Yes, you are correct that there is no 'Acceptable level' , despite what people on the internet discussion boards post. Read a post fro a dealer who does not take action unless its over 30%, been working that way for years and has never had a claim a leak was not detected. There is money to be made doing work that is not needed.
Here a commonly used guide.
Readings between (0-15%) no cause for concern
Readings between (15-20%) dealer to make a note of these readings and re-check at next service.
Readings between (20-24%) possible early signs of ingress, look for tangible evidence or ask for a re-check.

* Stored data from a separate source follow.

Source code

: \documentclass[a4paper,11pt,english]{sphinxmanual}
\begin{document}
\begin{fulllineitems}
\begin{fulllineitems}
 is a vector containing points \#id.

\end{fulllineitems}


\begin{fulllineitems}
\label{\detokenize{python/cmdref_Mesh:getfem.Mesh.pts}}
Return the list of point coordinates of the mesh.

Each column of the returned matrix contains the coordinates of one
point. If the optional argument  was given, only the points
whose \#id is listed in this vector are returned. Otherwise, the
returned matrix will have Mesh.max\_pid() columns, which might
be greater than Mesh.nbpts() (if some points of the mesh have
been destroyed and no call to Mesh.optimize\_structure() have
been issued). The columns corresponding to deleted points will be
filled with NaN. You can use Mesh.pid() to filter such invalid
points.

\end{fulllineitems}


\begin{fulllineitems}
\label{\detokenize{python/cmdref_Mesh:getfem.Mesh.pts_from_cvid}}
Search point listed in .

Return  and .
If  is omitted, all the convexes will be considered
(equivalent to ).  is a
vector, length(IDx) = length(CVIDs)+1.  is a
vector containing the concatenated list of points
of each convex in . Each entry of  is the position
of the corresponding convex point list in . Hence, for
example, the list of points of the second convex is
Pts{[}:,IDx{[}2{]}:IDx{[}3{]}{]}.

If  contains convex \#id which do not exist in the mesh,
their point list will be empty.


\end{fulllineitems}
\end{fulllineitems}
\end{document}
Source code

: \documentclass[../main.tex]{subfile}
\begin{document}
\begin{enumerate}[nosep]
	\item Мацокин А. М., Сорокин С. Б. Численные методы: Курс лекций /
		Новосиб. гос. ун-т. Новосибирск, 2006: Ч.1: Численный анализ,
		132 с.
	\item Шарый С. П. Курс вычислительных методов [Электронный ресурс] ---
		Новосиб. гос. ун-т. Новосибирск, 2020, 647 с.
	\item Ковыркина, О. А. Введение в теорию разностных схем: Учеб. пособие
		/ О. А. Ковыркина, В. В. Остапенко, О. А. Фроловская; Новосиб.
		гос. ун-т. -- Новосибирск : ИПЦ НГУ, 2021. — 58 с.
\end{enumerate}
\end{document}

Readings between (25-30%) moisture evident, remedial work required; may not need stripdown unless surface damage (staining, pimpling, and softness) is apparent. (There is a risk of wallboard deterioration due to retained moisture in the structure if resealed only.)
Reading (31 % and above) structural damage is occurring, deterioration inevitable. a full stripdown of the affected area is required.
But this is an over simplification. The moisture content of wood (and other porous materials) is determined by the humidify (which is affected by temperature) water contact and past moisture levels. After a hot Canterbury summer it my drop below 10%, but a damp Northland Winter will easily see it close to 20% . Living in a caravan increase humidity so I would not be surpirsed to see a lived in caravan approaching 20% (apparently danger levels). The problem is not dampness caused by living it, its leaks. Leaks will be localized (unless its leaking everywhere), so you are looking for spots with higher readings, not the reading itself.
The way I use my moisture meter is A-B tests. I get 13 here, and 12 on the other side, looks good. I get 25 here , but the same spot in the other three corners reads 25 - either I have 4 leaks, or something about those corners makes it read high.
Don't be alarmed when you see me talking to myself, I am getting expert advice.